Comment la Russie improvise une économie de guerre avec succès – pour l’instant

Comment la Russie improvise une économie de guerre avec succès – pour l’instant
David Hecker/Getty Images)

La Russie tient le coup et a su, malgré ses échecs, improviser une économie de « quasi-guerre » qui maintient plus ou moins le niveau de vie de la population, tout en approvisionnant l’armée en hommes et en armes. Du moins tant que la situation reste celle d’une guerre de position. Or, il est fort probable que le front s’agite dans les semaines à venir.

Pourquoi est-ce important ?

L'économie russe s'est avérée bien plus résiliente que ce qu'imaginaient les États-Unis et l'Union européenne : elle ne s'est pas effondrée, malgré une somme de sanctions absolument inédite imposée à un seul pays. Mais la Russie se trouve quand même dans une situation délicate : elle a su maintenir un statu quo, mais il s'agit d'un équilibre fragile tant sur le plan économique que social ou militaire.

La situation : la Russie tient le coup malgré une guerre plus longue que prévu et des sanctions particulièrement dures – mais loin d’être aussi efficaces qu’espéré.
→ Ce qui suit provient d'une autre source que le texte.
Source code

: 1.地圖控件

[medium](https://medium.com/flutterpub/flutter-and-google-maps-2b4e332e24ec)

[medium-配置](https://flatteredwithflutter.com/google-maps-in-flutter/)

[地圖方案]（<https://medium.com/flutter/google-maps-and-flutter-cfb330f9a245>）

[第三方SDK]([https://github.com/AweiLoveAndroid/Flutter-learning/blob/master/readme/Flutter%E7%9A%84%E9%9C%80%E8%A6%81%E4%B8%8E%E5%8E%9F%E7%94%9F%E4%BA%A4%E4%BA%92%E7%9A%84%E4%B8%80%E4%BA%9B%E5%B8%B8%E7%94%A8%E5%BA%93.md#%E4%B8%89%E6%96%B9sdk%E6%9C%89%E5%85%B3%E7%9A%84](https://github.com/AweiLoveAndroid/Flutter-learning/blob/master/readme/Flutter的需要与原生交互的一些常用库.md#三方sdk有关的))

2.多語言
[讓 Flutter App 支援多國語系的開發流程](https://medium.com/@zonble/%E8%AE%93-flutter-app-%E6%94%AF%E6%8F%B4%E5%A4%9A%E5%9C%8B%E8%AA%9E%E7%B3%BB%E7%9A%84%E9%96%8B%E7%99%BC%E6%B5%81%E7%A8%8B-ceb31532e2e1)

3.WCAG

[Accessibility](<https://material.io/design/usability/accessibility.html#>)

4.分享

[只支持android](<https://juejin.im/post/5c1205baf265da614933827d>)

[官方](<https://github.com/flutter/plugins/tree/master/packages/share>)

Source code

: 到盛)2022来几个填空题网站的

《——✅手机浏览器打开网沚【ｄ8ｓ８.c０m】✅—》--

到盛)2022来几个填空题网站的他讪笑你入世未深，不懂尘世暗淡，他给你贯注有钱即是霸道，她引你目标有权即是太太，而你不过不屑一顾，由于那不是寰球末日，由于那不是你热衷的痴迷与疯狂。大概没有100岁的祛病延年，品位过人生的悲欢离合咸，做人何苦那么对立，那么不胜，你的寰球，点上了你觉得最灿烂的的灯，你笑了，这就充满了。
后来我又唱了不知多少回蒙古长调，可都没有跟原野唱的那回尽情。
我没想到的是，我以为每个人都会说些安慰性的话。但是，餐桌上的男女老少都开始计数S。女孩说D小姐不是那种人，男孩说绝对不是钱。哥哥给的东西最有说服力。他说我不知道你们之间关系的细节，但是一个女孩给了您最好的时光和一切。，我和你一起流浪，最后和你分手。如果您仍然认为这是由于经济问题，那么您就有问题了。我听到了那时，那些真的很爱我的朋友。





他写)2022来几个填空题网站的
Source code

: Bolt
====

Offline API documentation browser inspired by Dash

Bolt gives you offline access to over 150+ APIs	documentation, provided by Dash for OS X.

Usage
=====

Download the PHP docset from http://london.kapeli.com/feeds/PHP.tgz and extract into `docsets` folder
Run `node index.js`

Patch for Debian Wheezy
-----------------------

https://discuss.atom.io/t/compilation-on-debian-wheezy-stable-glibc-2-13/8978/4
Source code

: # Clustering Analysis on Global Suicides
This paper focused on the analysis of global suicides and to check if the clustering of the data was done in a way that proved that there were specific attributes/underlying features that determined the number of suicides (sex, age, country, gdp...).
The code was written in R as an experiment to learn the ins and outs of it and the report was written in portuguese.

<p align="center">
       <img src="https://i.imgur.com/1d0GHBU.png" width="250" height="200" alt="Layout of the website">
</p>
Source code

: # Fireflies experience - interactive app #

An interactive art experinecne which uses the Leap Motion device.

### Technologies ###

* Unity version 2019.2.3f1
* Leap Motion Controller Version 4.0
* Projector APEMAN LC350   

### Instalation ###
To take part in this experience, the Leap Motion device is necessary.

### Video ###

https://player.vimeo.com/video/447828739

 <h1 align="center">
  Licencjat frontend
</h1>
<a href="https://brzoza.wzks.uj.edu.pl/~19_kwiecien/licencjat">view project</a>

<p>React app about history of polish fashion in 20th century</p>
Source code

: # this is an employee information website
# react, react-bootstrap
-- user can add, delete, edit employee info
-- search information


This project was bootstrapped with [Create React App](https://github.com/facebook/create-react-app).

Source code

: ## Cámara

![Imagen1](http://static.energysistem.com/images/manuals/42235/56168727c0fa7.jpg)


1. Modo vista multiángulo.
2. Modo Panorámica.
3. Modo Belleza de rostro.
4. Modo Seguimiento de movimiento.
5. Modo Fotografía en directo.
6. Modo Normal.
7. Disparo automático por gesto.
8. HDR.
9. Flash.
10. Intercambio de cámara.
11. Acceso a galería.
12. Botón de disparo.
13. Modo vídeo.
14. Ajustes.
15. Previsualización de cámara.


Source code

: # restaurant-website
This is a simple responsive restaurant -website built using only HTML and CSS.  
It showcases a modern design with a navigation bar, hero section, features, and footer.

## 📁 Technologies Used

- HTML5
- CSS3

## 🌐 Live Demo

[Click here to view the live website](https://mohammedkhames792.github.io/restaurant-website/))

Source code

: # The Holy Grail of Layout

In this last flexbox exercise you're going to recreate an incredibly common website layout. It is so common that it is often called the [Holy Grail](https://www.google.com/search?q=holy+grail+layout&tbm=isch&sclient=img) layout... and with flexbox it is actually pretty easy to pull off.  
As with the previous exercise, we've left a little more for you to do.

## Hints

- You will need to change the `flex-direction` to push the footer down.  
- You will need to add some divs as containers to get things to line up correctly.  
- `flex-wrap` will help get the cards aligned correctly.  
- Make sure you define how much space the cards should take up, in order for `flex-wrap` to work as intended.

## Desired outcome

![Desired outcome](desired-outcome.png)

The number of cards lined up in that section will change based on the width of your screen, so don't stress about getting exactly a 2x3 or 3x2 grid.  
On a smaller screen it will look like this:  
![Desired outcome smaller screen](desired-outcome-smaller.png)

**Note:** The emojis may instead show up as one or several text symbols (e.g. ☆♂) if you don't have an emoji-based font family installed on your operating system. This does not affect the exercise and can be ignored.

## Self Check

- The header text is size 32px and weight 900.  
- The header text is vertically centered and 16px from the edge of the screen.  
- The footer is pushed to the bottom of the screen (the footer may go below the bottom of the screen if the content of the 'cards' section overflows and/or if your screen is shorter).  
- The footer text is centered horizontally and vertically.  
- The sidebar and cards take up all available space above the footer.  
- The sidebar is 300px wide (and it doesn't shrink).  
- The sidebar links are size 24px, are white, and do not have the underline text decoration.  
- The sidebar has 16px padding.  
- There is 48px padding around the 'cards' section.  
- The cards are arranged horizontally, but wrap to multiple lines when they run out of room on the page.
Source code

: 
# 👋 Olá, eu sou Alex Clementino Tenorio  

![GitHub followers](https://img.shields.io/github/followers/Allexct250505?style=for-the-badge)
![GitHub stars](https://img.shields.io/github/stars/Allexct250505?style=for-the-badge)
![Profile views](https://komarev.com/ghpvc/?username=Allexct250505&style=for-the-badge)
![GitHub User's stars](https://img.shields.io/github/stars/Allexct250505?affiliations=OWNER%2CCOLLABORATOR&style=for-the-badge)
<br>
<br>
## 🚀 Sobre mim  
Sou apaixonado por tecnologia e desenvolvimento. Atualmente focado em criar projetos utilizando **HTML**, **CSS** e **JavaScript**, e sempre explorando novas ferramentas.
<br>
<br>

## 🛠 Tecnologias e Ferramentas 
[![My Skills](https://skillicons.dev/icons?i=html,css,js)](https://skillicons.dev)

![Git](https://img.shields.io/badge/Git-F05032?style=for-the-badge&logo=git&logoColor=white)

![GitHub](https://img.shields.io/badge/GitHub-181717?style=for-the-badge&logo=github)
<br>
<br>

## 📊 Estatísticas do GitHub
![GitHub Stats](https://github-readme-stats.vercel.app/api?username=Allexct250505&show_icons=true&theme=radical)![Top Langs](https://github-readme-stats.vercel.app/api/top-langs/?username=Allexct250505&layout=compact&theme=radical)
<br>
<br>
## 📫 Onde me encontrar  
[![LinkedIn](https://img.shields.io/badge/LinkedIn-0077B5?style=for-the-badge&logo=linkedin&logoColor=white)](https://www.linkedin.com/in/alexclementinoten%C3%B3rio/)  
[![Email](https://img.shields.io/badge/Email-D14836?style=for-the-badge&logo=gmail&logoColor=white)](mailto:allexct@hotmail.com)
Une économie qui se maintient en équilibre

  • Selon la Banque mondiale, le Fonds monétaire international (FMI) et l’Organisation de coopération et de développement économiques (OCDE), le PIB russe a chuté de 2,1 % l’année dernière. Quant à 2023, les estimations sont assez larges, et couvrant tant une contraction de 2,5% qu’une hausse symbolique de 0,7%. Mais on n’est loin de l’effondrement économique prédit l’année dernière.
  • La Russie a su se trouver de nouveaux partenaires pour ses exportations de pétrole et de charbon, en particulier vers la Chine et l’Inde. Et elle a bâti de nouveaux réseaux pour importer au moins une partie de ce qui lui manque.
  • La Chine vend désormais deux fois plus à la Russie qu’en 2019, mais les réseaux parallèles via des intermédiaires ne sont pas à négliger, rappelle The Economist : En 2022, les importations de l’UE vers l’Arménie ont doublé, alors que les exportations arméniennes vers la Russie ont triplé. Les exportations de téléphones de la Serbie vers la Russie sont passées de 8.518 dollars en 2021 à 37 millions de dollars en 2022.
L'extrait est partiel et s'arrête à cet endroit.